Start of Given data
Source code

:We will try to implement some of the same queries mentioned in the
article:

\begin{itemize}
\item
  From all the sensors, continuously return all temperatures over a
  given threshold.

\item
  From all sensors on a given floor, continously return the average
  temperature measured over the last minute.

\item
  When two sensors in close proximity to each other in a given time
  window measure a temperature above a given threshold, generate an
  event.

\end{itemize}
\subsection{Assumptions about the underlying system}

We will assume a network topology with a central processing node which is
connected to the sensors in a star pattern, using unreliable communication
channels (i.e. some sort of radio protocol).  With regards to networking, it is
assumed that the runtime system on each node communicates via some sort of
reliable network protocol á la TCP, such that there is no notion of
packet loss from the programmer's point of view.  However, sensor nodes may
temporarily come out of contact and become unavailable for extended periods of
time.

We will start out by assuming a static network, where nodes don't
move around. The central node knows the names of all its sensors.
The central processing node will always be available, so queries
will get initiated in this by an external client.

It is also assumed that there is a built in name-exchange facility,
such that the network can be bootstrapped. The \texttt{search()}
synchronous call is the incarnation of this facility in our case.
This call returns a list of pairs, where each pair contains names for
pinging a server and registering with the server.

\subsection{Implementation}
End of Given data
Your objective
Transcribe the records in full, word for word.

Response to the task
Source code

:We will try to implement some of the same queries mentioned in the
article:

\begin{itemize}
\item
  From all the sensors, continuously return all temperatures over a
  given threshold.

\item
  From all sensors on a given floor, continously return the average
  temperature measured over the last minute.

\item
  When two sensors in close proximity to each other in a given time
  window measure a temperature above a given threshold, generate an
  event.

\end{itemize}
\subsection{Assumptions about the underlying system}

We will assume a network topology with a central processing node which is
connected to the sensors in a star pattern, using unreliable communication
channels (i.e. some sort of radio protocol).  With regards to networking, it is
assumed that the runtime system on each node communicates via some sort of
reliable network protocol á la TCP, such that there is no notion of
packet loss from the programmer's point of view.  However, sensor nodes may
temporarily come out of contact and become unavailable for extended periods of
time.

We will start out by assuming a static network, where nodes don't
move around. The central node knows the names of all its sensors.
The central processing node will always be available, so queries
will get initiated in this by an external client.

It is also assumed that there is a built in name-exchange facility,
such that the network can be bootstrapped. The \texttt{search()}
synchronous call is the incarnation of this facility in our case.
This call returns a list of pairs, where each pair contains names for
pinging a server and registering with the server.

\subsection{Implementation}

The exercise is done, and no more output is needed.